RFC: New criteria for commit access

Hi,

I would like to propose we add some new criteria for obtaining and retaining commit access:

This proposal has been updated: v2 v3 v4.

* A user must have 10 commits merged to main before they are granted commit access.
* A user must have at least 10 commits in the past 12 months to retain commit access (This would be enforced monthly).

I prefer having 10 be the threshold, but would not necessarily be opposed to another number.

The rationale for proposing this change is that commit access on GitHub comes with a lot of other privileges, including but not limited to:

  • Uploading releases to the release page.
  • Viewing repository secrets.
  • Running and modifying GitHub Actions workflows.
  • Publishing packages, including container images.

It’s important that we can trust people with these kinds of privileges to ensure that our project’s software supply chain is secure. I think limiting commit access to only active contributors will significantly cut down on the risk of a bad actor obtaining commit access and compromising the project in some way.

Currently, there are 1789 users with commit access to the llvm-project repo. If we were to implement this policy we would revoke commit access from 1234 people leaving us with 555 committers.

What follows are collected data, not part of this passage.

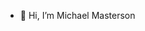 - 👋 Hi, I’m Michael Masterson

<!---
mmasterson-extron/mmasterson-extron is a ✨ special ✨ repository because its `README.md` (this file) appears on your GitHub profile.
You can click the Preview link to take a look at your changes.
--->
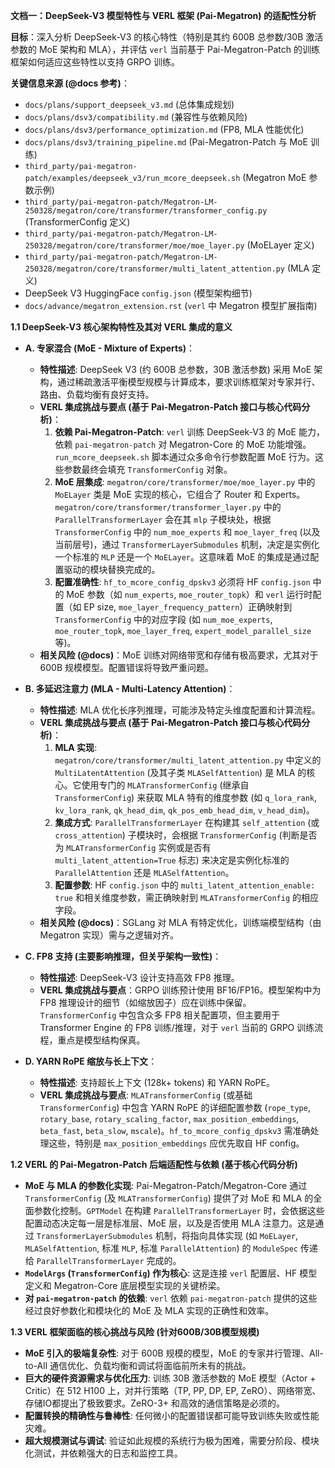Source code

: **文档一：DeepSeek-V3 模型特性与 VERL 框架 (Pai-Megatron) 的适配性分析**

**目标**：深入分析 DeepSeek-V3 的核心特性（特别是其约 600B 总参数/30B 激活参数的 MoE 架构和 MLA），并评估 `verl` 当前基于 Pai-Megatron-Patch 的训练框架如何适应这些特性以支持 GRPO 训练。

**关键信息来源 (@docs 参考)**：
*   `docs/plans/support_deepseek_v3.md` (总体集成规划)
*   `docs/plans/dsv3/compatibility.md` (兼容性与依赖风险)
*   `docs/plans/dsv3/performance_optimization.md` (FP8, MLA 性能优化)
*   `docs/plans/dsv3/training_pipeline.md` (Pai-Megatron-Patch 与 MoE 训练)
*   `third_party/pai-megatron-patch/examples/deepseek_v3/run_mcore_deepseek.sh` (Megatron MoE 参数示例)
*   `third_party/pai-megatron-patch/Megatron-LM-250328/megatron/core/transformer/transformer_config.py` (TransformerConfig 定义)
*   `third_party/pai-megatron-patch/Megatron-LM-250328/megatron/core/transformer/moe/moe_layer.py` (MoELayer 定义)
*   `third_party/pai-megatron-patch/Megatron-LM-250328/megatron/core/transformer/multi_latent_attention.py` (MLA 定义)
*   DeepSeek V3 HuggingFace `config.json` (模型架构细节)
*   `docs/advance/megatron_extension.rst` (`verl` 中 Megatron 模型扩展指南)

**1.1 DeepSeek-V3 核心架构特性及其对 VERL 集成的意义**

*   **A. 专家混合 (MoE - Mixture of Experts)**：
    *   **特性描述**: DeepSeek V3 (约 600B 总参数，30B 激活参数) 采用 MoE 架构，通过稀疏激活平衡模型规模与计算成本，要求训练框架对专家并行、路由、负载均衡有良好支持。
    *   **VERL 集成挑战与要点 (基于 Pai-Megatron-Patch 接口与核心代码分析)**：
        1.  **依赖 Pai-Megatron-Patch**: `verl` 训练 DeepSeek-V3 的 MoE 能力，依赖 `pai-megatron-patch` 对 Megatron-Core 的 MoE 功能增强。`run_mcore_deepseek.sh` 脚本通过众多命令行参数配置 MoE 行为。这些参数最终会填充 `TransformerConfig` 对象。
        2.  **MoE 层集成**: `megatron/core/transformer/moe/moe_layer.py` 中的 `MoELayer` 类是 MoE 实现的核心，它组合了 Router 和 Experts。`megatron/core/transformer/transformer_layer.py` 中的 `ParallelTransformerLayer` 会在其 `mlp` 子模块处，根据 `TransformerConfig` 中的 `num_moe_experts` 和 `moe_layer_freq` (以及当前层号)，通过 `TransformerLayerSubmodules` 机制，决定是实例化一个标准的 `MLP` 还是一个 `MoELayer`。这意味着 MoE 的集成是通过配置驱动的模块替换完成的。
        3.  **配置准确性**: `hf_to_mcore_config_dpskv3` 必须将 HF `config.json` 中的 MoE 参数（如 `num_experts`, `moe_router_topk`）和 `verl` 运行时配置（如 EP size, `moe_layer_frequency_pattern`）正确映射到 `TransformerConfig` 中的对应字段 (如 `num_moe_experts`, `moe_router_topk`, `moe_layer_freq`, `expert_model_parallel_size` 等)。
    *   **相关风险 (@docs)**：MoE 训练对网络带宽和存储有极高要求，尤其对于 600B 规模模型。配置错误将导致严重问题。

*   **B. 多延迟注意力 (MLA - Multi-Latency Attention)**：
    *   **特性描述**: MLA 优化长序列推理，可能涉及特定头维度配置和计算流程。
    *   **VERL 集成挑战与要点 (基于 Pai-Megatron-Patch 接口与核心代码分析)**：
        1.  **MLA 实现**: `megatron/core/transformer/multi_latent_attention.py` 中定义的 `MultiLatentAttention` (及其子类 `MLASelfAttention`) 是 MLA 的核心。它使用专门的 `MLATransformerConfig` (继承自 `TransformerConfig`) 来获取 MLA 特有的维度参数 (如 `q_lora_rank`, `kv_lora_rank`, `qk_head_dim`, `qk_pos_emb_head_dim`, `v_head_dim`)。
        2.  **集成方式**: `ParallelTransformerLayer` 在构建其 `self_attention` (或 `cross_attention`) 子模块时，会根据 `TransformerConfig` (判断是否为 `MLATransformerConfig` 实例或是否有 `multi_latent_attention=True` 标志) 来决定是实例化标准的 `ParallelAttention` 还是 `MLASelfAttention`。
        3.  **配置参数**: HF `config.json` 中的 `multi_latent_attention_enable: true` 和相关维度参数，需正确映射到 `MLATransformerConfig` 的相应字段。
    *   **相关风险 (@docs)**：SGLang 对 MLA 有特定优化，训练端模型结构（由 Megatron 实现）需与之逻辑对齐。

*   **C. FP8 支持 (主要影响推理，但关乎架构一致性)**：
    *   **特性描述**: DeepSeek-V3 设计支持高效 FP8 推理。
    *   **VERL 集成挑战与要点**：GRPO 训练预计使用 BF16/FP16。模型架构中为 FP8 推理设计的细节（如缩放因子）应在训练中保留。`TransformerConfig` 中包含众多 FP8 相关配置项，但主要用于 Transformer Engine 的 FP8 训练/推理，对于 `verl` 当前的 GRPO 训练流程，重点是模型结构保真。

*   **D. YARN RoPE 缩放与长上下文**：
    *   **特性描述**: 支持超长上下文 (128k+ tokens) 和 YARN RoPE。
    *   **VERL 集成挑战与要点**: `MLATransformerConfig` (或基础 `TransformerConfig`) 中包含 YARN RoPE 的详细配置参数 (`rope_type`, `rotary_base`, `rotary_scaling_factor`, `max_position_embeddings`, `beta_fast`, `beta_slow`, `mscale`)。`hf_to_mcore_config_dpskv3` 需准确处理这些，特别是 `max_position_embeddings` 应优先取自 HF config。

**1.2 VERL 的 Pai-Megatron-Patch 后端适配性与依赖 (基于核心代码分析)**

*   **MoE 与 MLA 的参数化实现**: Pai-Megatron-Patch/Megatron-Core 通过 `TransformerConfig` (及 `MLATransformerConfig`) 提供了对 MoE 和 MLA 的全面参数化控制。`GPTModel` 在构建 `ParallelTransformerLayer` 时，会依据这些配置动态决定每一层是标准层、MoE 层，以及是否使用 MLA 注意力。这是通过 `TransformerLayerSubmodules` 机制，将指向具体实现 (如 `MoELayer`, `MLASelfAttention`, 标准 `MLP`, 标准 `ParallelAttention`) 的 `ModuleSpec` 传递给 `ParallelTransformerLayer` 完成的。
*   **`ModelArgs` (`TransformerConfig`) 作为核心**: 这是连接 `verl` 配置层、HF 模型定义和 Megatron-Core 底层模型实现的关键桥梁。
*   **对 `pai-megatron-patch` 的依赖**: `verl` 依赖 `pai-megatron-patch` 提供的这些经过良好参数化和模块化的 MoE 及 MLA 实现的正确性和效率。

**1.3 VERL 框架面临的核心挑战与风险 (针对600B/30B模型规模)**

*   **MoE 引入的极端复杂性**: 对于 600B 规模的模型，MoE 的专家并行管理、All-to-All 通信优化、负载均衡和调试将面临前所未有的挑战。
*   **巨大的硬件资源需求与优化压力**: 训练 30B 激活参数的 MoE 模型（Actor + Critic）在 512 H100 上，对并行策略（TP, PP, DP, EP, ZeRO）、网络带宽、存储IO都提出了极致要求。ZeRO-3+ 和高效的通信策略是必须的。
*   **配置转换的精确性与鲁棒性**: 任何微小的配置错误都可能导致训练失败或性能灾难。
*   **超大规模测试与调试**: 验证如此规模的系统行为极为困难，需要分阶段、模块化测试，并依赖强大的日志和监控工具。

Along with this proposal, I would like to also change the way users request commit access so we can automate checking their total number of commits. Instead of having users email @clattner directly, they would file a GitHub issue with the commit-access label and we would have an GitHub Action job to verify that they were eligible. Chris would then review the ticket and give them commit access if they qualified. I think this process would be preferable to having Chris manually look up the number of commits for each request.

It’s important to balance project security with being welcoming to newcomers, but I think that commit access for new or less frequent contributors is much less necessary now that we are using GitHub pull requests. It’s very easy (just one click on the web UI) to push a commit on someone else’s behalf, which was not the case when we were using Phabricator. So, I don’t think this change will impose any significant burden on new or infrequent contributors.

(edit: Had to slightly decrease the number of committers who qualify under these rules from 574 to 555 due to a typo in my query: git shortlog -sn --branches=origin/main --after="15 Jan 2023")

12 Likes

I don’t know if 10 is the right number, or if the number should be the same for gaining access vs retaining access, but I’m totally supportive here. In particular now that with GitHub pull-request you can contribute and have authorship more directly maintained than when it used to be SVN driven.

This makes a lot of sense. A lot of discussion in #infrastructure on Discord about attack vectors has ended boiling down to attack vectors that are only enabled by a compromised account/malicious actor with commit access. Especially given the long tail of people who have not committed in quite a while, I think someone’s token/account getting compromised is definitely a real possibility and it would not be difficult to do a large amount of damage with that access, completely ignoring the risk of a malicious actor having commit access.

Having issues with a tag for commit access makes a lot of sense. Having links in the issue would be good to as there will still be some manual discretion. Small fixes like spelling errors or minor refactorings could probably be easily gamed to obtain commit access.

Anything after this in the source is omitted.